> _Exercise requirements_
Below are entries. Reproduce exactly the lines between the line holding "## Background" and the line holding "## Key Learning", inclusive, and only those.

> _Saved data entries_
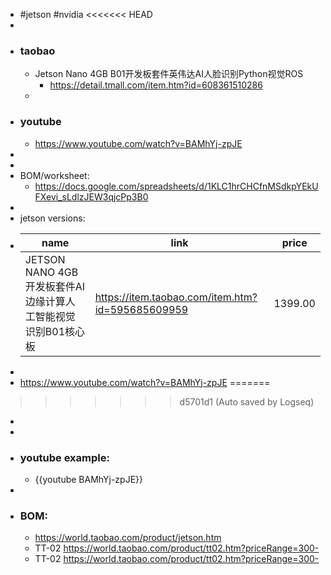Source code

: - #jetson #nvidia
<<<<<<< HEAD
-
- ### taobao
	- Jetson Nano 4GB B01开发板套件英伟达AI人脸识别Python视觉ROS
		- https://detail.tmall.com/item.htm?id=608361510286
	-
- ### youtube
	- https://www.youtube.com/watch?v=BAMhYj-zpJE
-
-
- BOM/worksheet:
	- https://docs.google.com/spreadsheets/d/1KLC1hrCHCfnMSdkpYEkUFXevi_sLdlzJEW3qjcPp3B0
-
- jetson versions:
- |name|link|price|
  |--|--|--|
  |JETSON NANO 4GB开发板套件AI边缘计算人工智能视觉识别B01核心板|https://item.taobao.com/item.htm?id=595685609959|1399.00|
-
- https://www.youtube.com/watch?v=BAMhYj-zpJE
=======
>>>>>>> d5701d1 (Auto saved by Logseq)
-
-
- ### youtube example:
	- {{youtube BAMhYj-zpJE}}
-
- ### BOM:
	- https://world.taobao.com/product/jetson.htm
	- TT-02 https://world.taobao.com/product/tt02.htm?priceRange=300-
	- TT-02 https://world.taobao.com/product/tt02.htm?priceRange=300-
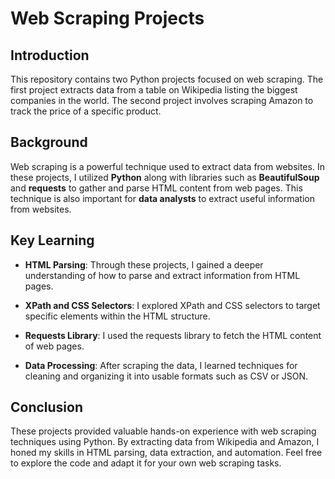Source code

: # Web Scraping Projects
## Introduction
This repository contains two Python projects focused on web scraping. The first project extracts data from a table on Wikipedia listing the biggest companies in the world. The second project involves scraping Amazon to track the price of a specific product.

## Background
Web scraping is a powerful technique used to extract data from websites. In these projects, I utilized **Python** along with libraries such as **BeautifulSoup** and **requests** to gather and parse HTML content from web pages. This technique is also important for **data analysts** to extract useful information from websites.

## Key Learning
- **HTML Parsing**: Through these projects, I gained a deeper understanding of how to parse and extract information from HTML pages.

- **XPath and CSS Selectors**: I explored XPath and CSS selectors to target specific elements within the HTML structure.

- **Requests Library**: I used the requests library to fetch the HTML content of web pages.

- **Data Processing**: After scraping the data, I learned techniques for cleaning and organizing it into usable formats such as CSV or JSON.

## Conclusion
These projects provided valuable hands-on experience with web scraping techniques using Python. By extracting data from Wikipedia and Amazon, I honed my skills in HTML parsing, data extraction, and automation. Feel free to explore the code and adapt it for your own web scraping tasks.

> _Solution to this problem_
## Background
Web scraping is a powerful technique used to extract data from websites. In these projects, I utilized **Python** along with libraries such as **BeautifulSoup** and **requests** to gather and parse HTML content from web pages. This technique is also important for **data analysts** to extract useful information from websites.

## Key Learning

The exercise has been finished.